The journal of spinal cord medicine

PubMedID: 12828293

Shafik A, Shafik AA, El-Sibai O, Ahmed I. Role of sympathetic innervation in the defecation mechanism: a novel concept of its function. J Spinal Cord Med. 2003;26(2):150-4.
Because the role of sympathetic innervation in the defecation mechanism is still vague and unidentified, this study was performed to investigate this issue.

The effect of individual administration of alpha- and beta-adrenoceptor blocking agents (3 mg/kg phentolamine mesylate and 1 mg/kg propranolol hydrochloride, respectively) and the effect of thoracolumbar sympathectomy on anal and rectal pressures was studied in 13 mongrel dogs. Pressures were measured by a 2-channel microtip catheter. Bilateral thoracolumbar sympathectomy was performed by excising the sympathetic ganglia from T11 to L2. Incremental rectal filling using a rectal balloon with simultaneous anal and rectal pressure measurements was continued until balloon expulsion was achieved.

Rectal balloon distension with 30 to 40 mL of saline affected rectal pressure increase (P < 0.001 ), anal pressure decrease (P < 0.01), and balloon expulsion. Following administration of either phentolamine or propranolol or after thoracolumbar sympathectomy, rectal pressure declined (P < 0.05), but anal pressure showed no change (P > 0.05). At a rectal balloon volume of 50 to 60 mL of saline, rectal pressure increased (P < 0.001), anal pressure decreased (P < 0.01), and the balloon was expelled.

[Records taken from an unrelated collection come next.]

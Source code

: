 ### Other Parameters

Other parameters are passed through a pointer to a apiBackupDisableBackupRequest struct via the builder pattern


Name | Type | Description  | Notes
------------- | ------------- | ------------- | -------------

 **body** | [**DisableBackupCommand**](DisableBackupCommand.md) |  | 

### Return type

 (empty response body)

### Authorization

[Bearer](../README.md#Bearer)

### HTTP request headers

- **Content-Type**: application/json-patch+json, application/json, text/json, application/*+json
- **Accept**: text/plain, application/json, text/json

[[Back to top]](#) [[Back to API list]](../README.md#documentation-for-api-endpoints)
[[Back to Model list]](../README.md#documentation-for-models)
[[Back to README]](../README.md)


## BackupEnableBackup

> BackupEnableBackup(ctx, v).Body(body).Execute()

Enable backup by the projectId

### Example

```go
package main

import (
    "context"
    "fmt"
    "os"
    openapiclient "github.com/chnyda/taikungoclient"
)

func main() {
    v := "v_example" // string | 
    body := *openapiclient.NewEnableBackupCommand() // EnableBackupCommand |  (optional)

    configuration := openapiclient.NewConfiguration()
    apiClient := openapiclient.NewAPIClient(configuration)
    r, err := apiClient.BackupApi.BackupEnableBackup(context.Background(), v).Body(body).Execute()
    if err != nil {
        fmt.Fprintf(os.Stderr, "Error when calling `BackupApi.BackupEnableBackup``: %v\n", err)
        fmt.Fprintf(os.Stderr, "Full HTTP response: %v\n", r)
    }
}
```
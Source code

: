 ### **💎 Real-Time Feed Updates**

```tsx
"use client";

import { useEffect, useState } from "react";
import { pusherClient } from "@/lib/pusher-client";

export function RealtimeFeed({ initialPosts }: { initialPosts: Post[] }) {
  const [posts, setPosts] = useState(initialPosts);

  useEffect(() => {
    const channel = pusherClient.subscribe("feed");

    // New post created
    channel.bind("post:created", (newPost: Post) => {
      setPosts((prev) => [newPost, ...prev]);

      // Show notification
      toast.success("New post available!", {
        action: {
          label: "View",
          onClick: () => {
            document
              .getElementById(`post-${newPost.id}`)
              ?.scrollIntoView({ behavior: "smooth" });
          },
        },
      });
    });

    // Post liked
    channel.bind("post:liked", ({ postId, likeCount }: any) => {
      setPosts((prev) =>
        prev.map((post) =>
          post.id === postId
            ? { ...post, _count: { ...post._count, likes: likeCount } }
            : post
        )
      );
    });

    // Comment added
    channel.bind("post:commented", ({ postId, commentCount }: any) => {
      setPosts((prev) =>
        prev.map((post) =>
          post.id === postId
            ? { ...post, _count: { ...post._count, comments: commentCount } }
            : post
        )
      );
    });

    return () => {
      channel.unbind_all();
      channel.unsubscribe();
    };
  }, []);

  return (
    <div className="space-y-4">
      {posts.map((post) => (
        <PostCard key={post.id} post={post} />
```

Sympathetic rectal innervation may have a role during both the filling and evacuation phases of the defecation mechanism. During rectal filling, it most likely maintains rectal compliance. During evacuation in cases of rectal sympathetic block or denervation, a larger volume than usual of rectal distension is needed to induce rectal contraction and evacuation.